----- EXERCISE MATERIAL

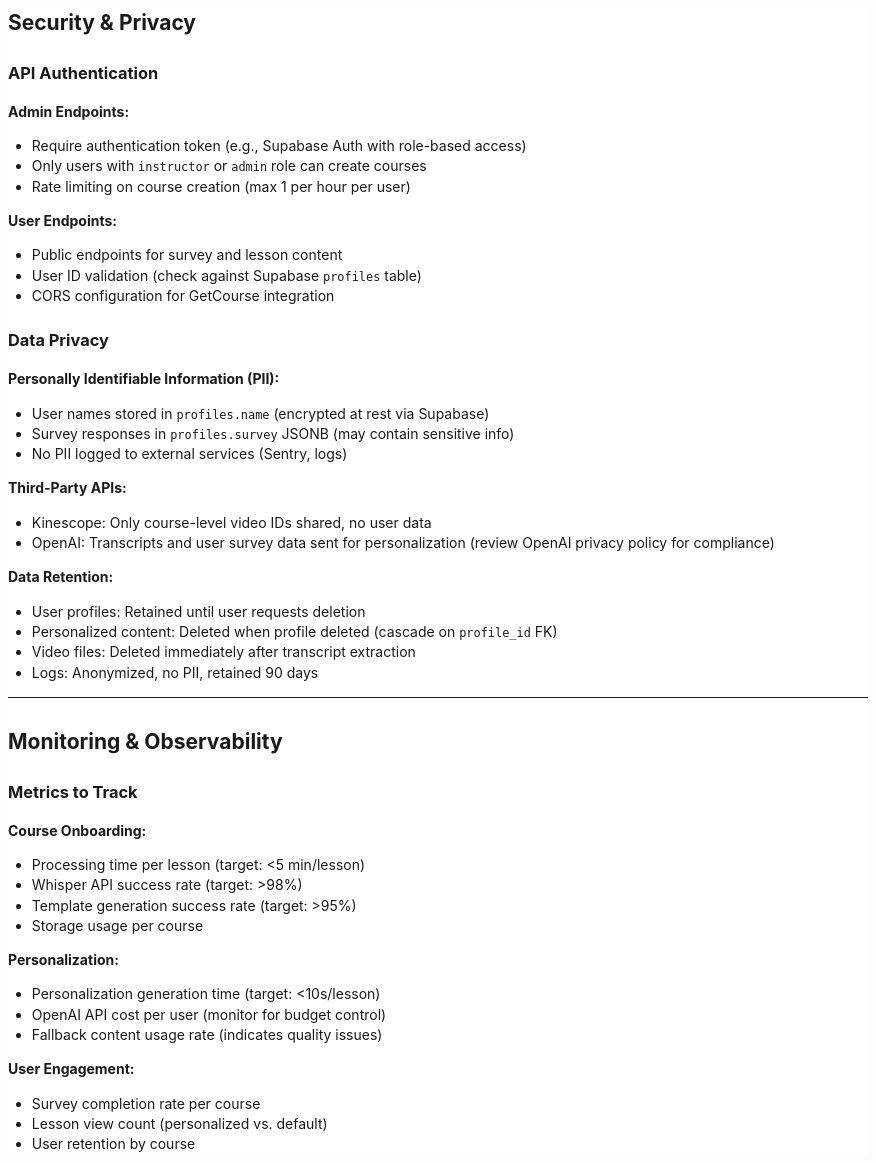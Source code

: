 
## Security & Privacy

### API Authentication

**Admin Endpoints:**
- Require authentication token (e.g., Supabase Auth with role-based access)
- Only users with `instructor` or `admin` role can create courses
- Rate limiting on course creation (max 1 per hour per user)

**User Endpoints:**
- Public endpoints for survey and lesson content
- User ID validation (check against Supabase `profiles` table)
- CORS configuration for GetCourse integration

### Data Privacy

**Personally Identifiable Information (PII):**
- User names stored in `profiles.name` (encrypted at rest via Supabase)
- Survey responses in `profiles.survey` JSONB (may contain sensitive info)
- No PII logged to external services (Sentry, logs)

**Third-Party APIs:**
- Kinescope: Only course-level video IDs shared, no user data
- OpenAI: Transcripts and user survey data sent for personalization (review OpenAI privacy policy for compliance)

**Data Retention:**
- User profiles: Retained until user requests deletion
- Personalized content: Deleted when profile deleted (cascade on `profile_id` FK)
- Video files: Deleted immediately after transcript extraction
- Logs: Anonymized, no PII, retained 90 days

---

## Monitoring & Observability

### Metrics to Track

**Course Onboarding:**
- Processing time per lesson (target: <5 min/lesson)
- Whisper API success rate (target: >98%)
- Template generation success rate (target: >95%)
- Storage usage per course

**Personalization:**
- Personalization generation time (target: <10s/lesson)
- OpenAI API cost per user (monitor for budget control)
- Fallback content usage rate (indicates quality issues)

**User Engagement:**
- Survey completion rate per course
- Lesson view count (personalized vs. default)
- User retention by course
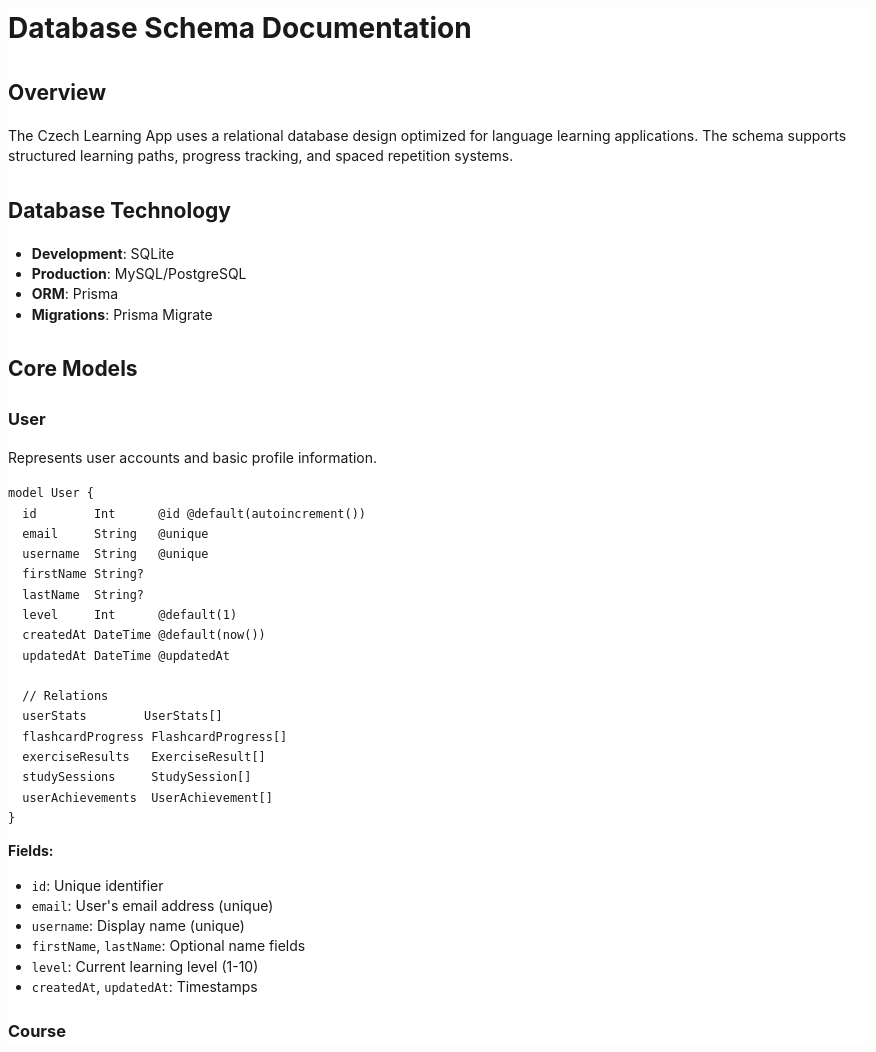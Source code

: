 # Database Schema Documentation

## Overview

The Czech Learning App uses a relational database design optimized for language learning applications. The schema supports structured learning paths, progress tracking, and spaced repetition systems.

## Database Technology

- **Development**: SQLite
- **Production**: MySQL/PostgreSQL
- **ORM**: Prisma
- **Migrations**: Prisma Migrate

## Core Models

### User

Represents user accounts and basic profile information.

```prisma
model User {
  id        Int      @id @default(autoincrement())
  email     String   @unique
  username  String   @unique
  firstName String?
  lastName  String?
  level     Int      @default(1)
  createdAt DateTime @default(now())
  updatedAt DateTime @updatedAt

  // Relations
  userStats        UserStats[]
  flashcardProgress FlashcardProgress[]
  exerciseResults   ExerciseResult[]
  studySessions     StudySession[]
  userAchievements  UserAchievement[]
}
```

**Fields:**

- `id`: Unique identifier
- `email`: User's email address (unique)
- `username`: Display name (unique)
- `firstName`, `lastName`: Optional name fields
- `level`: Current learning level (1-10)
- `createdAt`, `updatedAt`: Timestamps

### Course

----------

→ TRY IT: Print again, exactly, the lines of the records above from the first line through the line with "- User names". No pictures.

→ OUTPUT OF THE TASK:
Source code

: 
## Security & Privacy

### API Authentication

**Admin Endpoints:**
- Require authentication token (e.g., Supabase Auth with role-based access)
- Only users with `instructor` or `admin` role can create courses
- Rate limiting on course creation (max 1 per hour per user)

**User Endpoints:**
- Public endpoints for survey and lesson content
- User ID validation (check against Supabase `profiles` table)
- CORS configuration for GetCourse integration

### Data Privacy

**Personally Identifiable Information (PII):**
- User names stored in `profiles.name` (encrypted at rest via Supabase)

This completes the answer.